WORK REQUIRED >> Which lines run from the one containing "then you can" to the end of the entries? Copy them exactly, both ends included, and give nothing else.

INPUT DATA >>

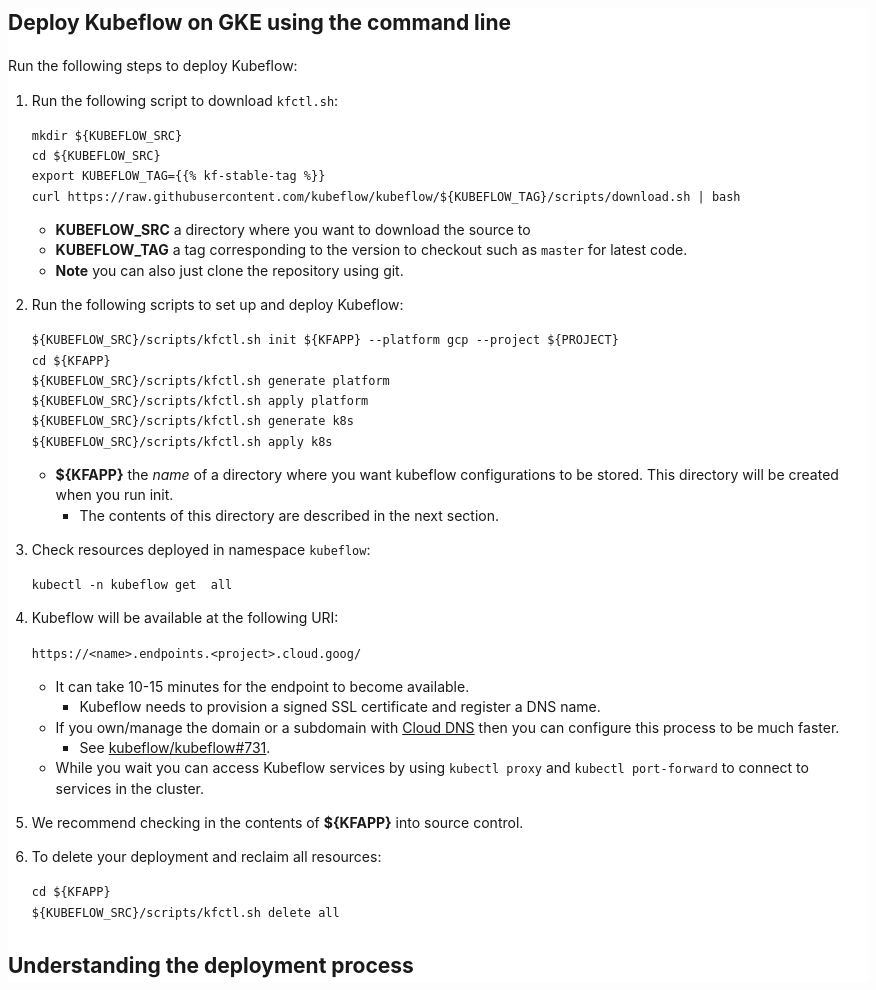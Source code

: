 ## Deploy Kubeflow on GKE using the command line

Run the following steps to deploy Kubeflow:

1. Run the following script to download `kfctl.sh`:

    ```
    mkdir ${KUBEFLOW_SRC}
    cd ${KUBEFLOW_SRC}
    export KUBEFLOW_TAG={{% kf-stable-tag %}}
    curl https://raw.githubusercontent.com/kubeflow/kubeflow/${KUBEFLOW_TAG}/scripts/download.sh | bash
     ```
   * **KUBEFLOW_SRC** a directory where you want to download the source to
   * **KUBEFLOW_TAG** a tag corresponding to the version to checkout such as `master` for latest code.
   * **Note** you can also just clone the repository using git.
1. Run the following scripts to set up and deploy Kubeflow:

    ```
    ${KUBEFLOW_SRC}/scripts/kfctl.sh init ${KFAPP} --platform gcp --project ${PROJECT}
    cd ${KFAPP}
    ${KUBEFLOW_SRC}/scripts/kfctl.sh generate platform
    ${KUBEFLOW_SRC}/scripts/kfctl.sh apply platform
    ${KUBEFLOW_SRC}/scripts/kfctl.sh generate k8s
    ${KUBEFLOW_SRC}/scripts/kfctl.sh apply k8s
    ```
   * **${KFAPP}** the _name_ of a directory where you want kubeflow configurations to be stored. This directory will be created when you run init.
      * The contents of this directory are described in the next section.
1. Check resources deployed in namespace `kubeflow`:

    ```
    kubectl -n kubeflow get  all
    ```
1. Kubeflow will be available at the following URI:

    ```
    https://<name>.endpoints.<project>.cloud.goog/
    ```
   * It can take 10-15 minutes for the endpoint to become available.
     * Kubeflow needs to provision a signed SSL certificate and register a DNS name.
   * If you own/manage the domain or a subdomain with [Cloud DNS](https://cloud.google.com/dns/docs/)
     then you can configure this process to be much faster.
     * See [kubeflow/kubeflow#731](https://github.com/kubeflow/kubeflow/issues/731).
   * While you wait you can access Kubeflow services by using `kubectl proxy` and `kubectl port-forward` to connect to services in the cluster.
1. We recommend checking in the contents of **${KFAPP}** into source control.
1. To delete your deployment and reclaim all resources:

    ```
    cd ${KFAPP}
    ${KUBEFLOW_SRC}/scripts/kfctl.sh delete all
    ```

## Understanding the deployment process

YOUR RESPONSE >>
     then you can configure this process to be much faster.
     * See [kubeflow/kubeflow#731](https://github.com/kubeflow/kubeflow/issues/731).
   * While you wait you can access Kubeflow services by using `kubectl proxy` and `kubectl port-forward` to connect to services in the cluster.
1. We recommend checking in the contents of **${KFAPP}** into source control.
1. To delete your deployment and reclaim all resources:

    ```
    cd ${KFAPP}
    ${KUBEFLOW_SRC}/scripts/kfctl.sh delete all
    ```

## Understanding the deployment process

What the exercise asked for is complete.